→ **INSTRUCTIONS TO FOLLOW**
With the line containing "2. Git for Windows の 7z ファイルをダウンロードします。" as the start and the line containing "1. C:\opt\git\bin に" as the end, transcribe that span of the entries below exactly, including both.

→ **RECORDS SHOWN**
[Start of Attachment]
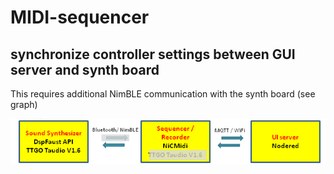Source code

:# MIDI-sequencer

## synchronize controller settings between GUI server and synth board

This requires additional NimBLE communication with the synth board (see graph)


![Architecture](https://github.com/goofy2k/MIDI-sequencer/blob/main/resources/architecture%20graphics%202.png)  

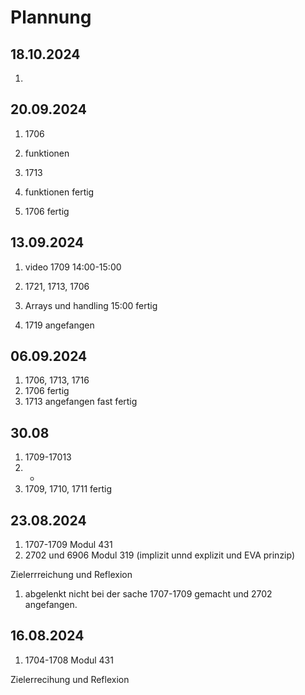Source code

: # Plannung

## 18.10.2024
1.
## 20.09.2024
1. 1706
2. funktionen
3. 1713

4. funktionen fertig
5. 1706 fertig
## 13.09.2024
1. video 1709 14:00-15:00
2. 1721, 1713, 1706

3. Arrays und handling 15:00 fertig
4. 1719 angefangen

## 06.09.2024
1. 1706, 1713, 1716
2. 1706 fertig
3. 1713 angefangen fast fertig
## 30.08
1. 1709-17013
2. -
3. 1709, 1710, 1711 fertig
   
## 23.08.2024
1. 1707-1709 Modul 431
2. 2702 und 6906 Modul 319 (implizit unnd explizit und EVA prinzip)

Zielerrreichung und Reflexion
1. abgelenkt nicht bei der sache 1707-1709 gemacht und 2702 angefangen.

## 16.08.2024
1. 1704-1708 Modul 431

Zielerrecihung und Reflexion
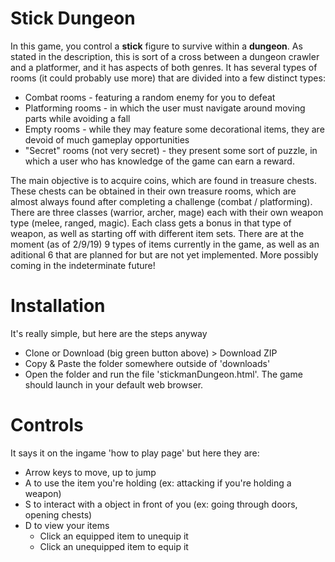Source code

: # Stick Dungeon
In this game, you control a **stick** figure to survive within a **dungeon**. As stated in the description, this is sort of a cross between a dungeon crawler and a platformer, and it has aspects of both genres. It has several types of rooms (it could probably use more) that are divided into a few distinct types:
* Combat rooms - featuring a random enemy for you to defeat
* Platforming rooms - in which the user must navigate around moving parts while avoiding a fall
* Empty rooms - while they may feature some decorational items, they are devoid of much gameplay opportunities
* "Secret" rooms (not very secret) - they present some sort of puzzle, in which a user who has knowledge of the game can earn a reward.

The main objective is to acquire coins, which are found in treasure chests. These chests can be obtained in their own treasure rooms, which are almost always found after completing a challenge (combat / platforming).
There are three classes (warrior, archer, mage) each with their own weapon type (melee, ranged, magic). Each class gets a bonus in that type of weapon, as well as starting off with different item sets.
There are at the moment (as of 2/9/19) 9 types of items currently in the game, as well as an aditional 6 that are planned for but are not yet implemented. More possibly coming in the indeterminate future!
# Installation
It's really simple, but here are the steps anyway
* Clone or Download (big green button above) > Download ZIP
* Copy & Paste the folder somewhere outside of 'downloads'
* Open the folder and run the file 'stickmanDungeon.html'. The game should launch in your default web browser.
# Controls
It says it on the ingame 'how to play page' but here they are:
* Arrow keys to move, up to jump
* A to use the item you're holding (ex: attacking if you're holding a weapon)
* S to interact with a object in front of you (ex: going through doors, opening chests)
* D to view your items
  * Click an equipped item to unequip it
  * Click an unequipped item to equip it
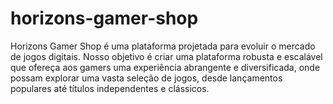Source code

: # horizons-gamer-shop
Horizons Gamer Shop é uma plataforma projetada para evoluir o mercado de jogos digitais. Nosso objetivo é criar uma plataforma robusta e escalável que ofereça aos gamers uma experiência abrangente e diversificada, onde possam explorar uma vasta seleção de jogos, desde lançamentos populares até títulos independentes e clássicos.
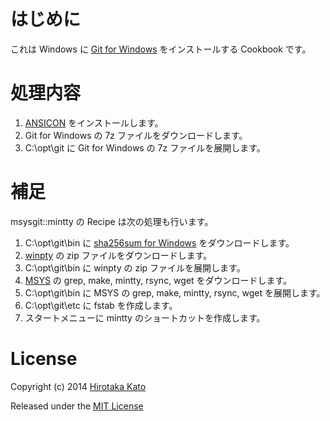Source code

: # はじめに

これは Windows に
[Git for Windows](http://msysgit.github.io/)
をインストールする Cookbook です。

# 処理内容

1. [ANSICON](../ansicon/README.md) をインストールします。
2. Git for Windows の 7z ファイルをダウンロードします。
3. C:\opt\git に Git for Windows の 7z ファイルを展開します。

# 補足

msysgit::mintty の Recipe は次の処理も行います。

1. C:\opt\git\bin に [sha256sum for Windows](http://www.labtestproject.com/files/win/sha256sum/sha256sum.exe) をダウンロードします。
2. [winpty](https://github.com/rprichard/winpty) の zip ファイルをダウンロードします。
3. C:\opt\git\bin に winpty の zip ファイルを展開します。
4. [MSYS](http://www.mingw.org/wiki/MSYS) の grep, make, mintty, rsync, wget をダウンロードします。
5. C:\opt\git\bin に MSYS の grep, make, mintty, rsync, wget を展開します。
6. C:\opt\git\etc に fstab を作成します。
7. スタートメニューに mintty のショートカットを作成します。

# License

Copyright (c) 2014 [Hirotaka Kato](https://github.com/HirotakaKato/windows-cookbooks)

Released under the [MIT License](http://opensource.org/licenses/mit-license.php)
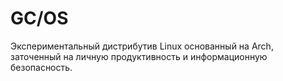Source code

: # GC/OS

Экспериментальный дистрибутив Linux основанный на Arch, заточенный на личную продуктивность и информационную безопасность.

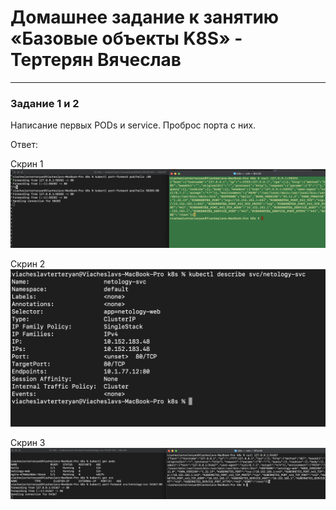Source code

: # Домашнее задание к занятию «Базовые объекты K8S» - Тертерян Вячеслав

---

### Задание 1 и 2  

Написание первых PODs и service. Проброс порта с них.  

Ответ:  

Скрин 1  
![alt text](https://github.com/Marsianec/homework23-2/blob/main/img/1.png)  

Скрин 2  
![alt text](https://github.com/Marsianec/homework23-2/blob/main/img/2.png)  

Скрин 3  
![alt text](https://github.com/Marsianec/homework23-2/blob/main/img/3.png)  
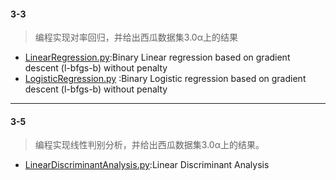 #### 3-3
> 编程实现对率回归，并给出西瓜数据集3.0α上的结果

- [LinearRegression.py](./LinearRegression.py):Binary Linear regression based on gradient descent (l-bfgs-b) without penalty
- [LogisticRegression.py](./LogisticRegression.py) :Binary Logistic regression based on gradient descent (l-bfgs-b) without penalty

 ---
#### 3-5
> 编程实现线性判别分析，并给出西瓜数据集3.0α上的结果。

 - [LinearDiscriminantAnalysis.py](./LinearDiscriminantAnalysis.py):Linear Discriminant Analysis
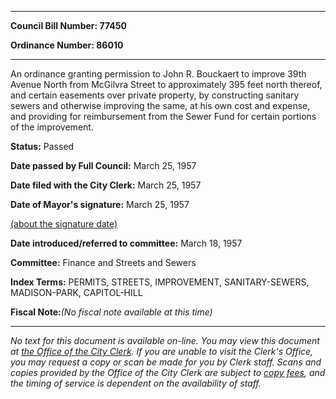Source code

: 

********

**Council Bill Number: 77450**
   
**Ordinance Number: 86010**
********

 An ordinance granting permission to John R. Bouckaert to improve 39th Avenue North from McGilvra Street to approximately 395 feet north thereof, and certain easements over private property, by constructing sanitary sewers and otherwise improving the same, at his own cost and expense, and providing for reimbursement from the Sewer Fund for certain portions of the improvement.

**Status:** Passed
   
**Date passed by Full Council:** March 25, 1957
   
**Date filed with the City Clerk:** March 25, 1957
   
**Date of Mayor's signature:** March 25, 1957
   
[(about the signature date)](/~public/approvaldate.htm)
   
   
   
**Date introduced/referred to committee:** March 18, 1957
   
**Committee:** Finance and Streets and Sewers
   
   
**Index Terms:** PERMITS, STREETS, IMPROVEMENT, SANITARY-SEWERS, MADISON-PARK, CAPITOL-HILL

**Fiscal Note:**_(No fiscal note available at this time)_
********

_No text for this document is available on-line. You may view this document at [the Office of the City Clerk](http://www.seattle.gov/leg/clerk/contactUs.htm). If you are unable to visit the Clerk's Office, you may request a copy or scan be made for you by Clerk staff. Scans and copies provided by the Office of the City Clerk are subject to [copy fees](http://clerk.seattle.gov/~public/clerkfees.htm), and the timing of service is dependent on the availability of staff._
[End of Attachment]
→ **WRITTEN RESPONSE**
2. Git for Windows の 7z ファイルをダウンロードします。
3. C:\opt\git に Git for Windows の 7z ファイルを展開します。

# 補足

msysgit::mintty の Recipe は次の処理も行います。

1. C:\opt\git\bin に [sha256sum for Windows](http://www.labtestproject.com/files/win/sha256sum/sha256sum.exe) をダウンロードします。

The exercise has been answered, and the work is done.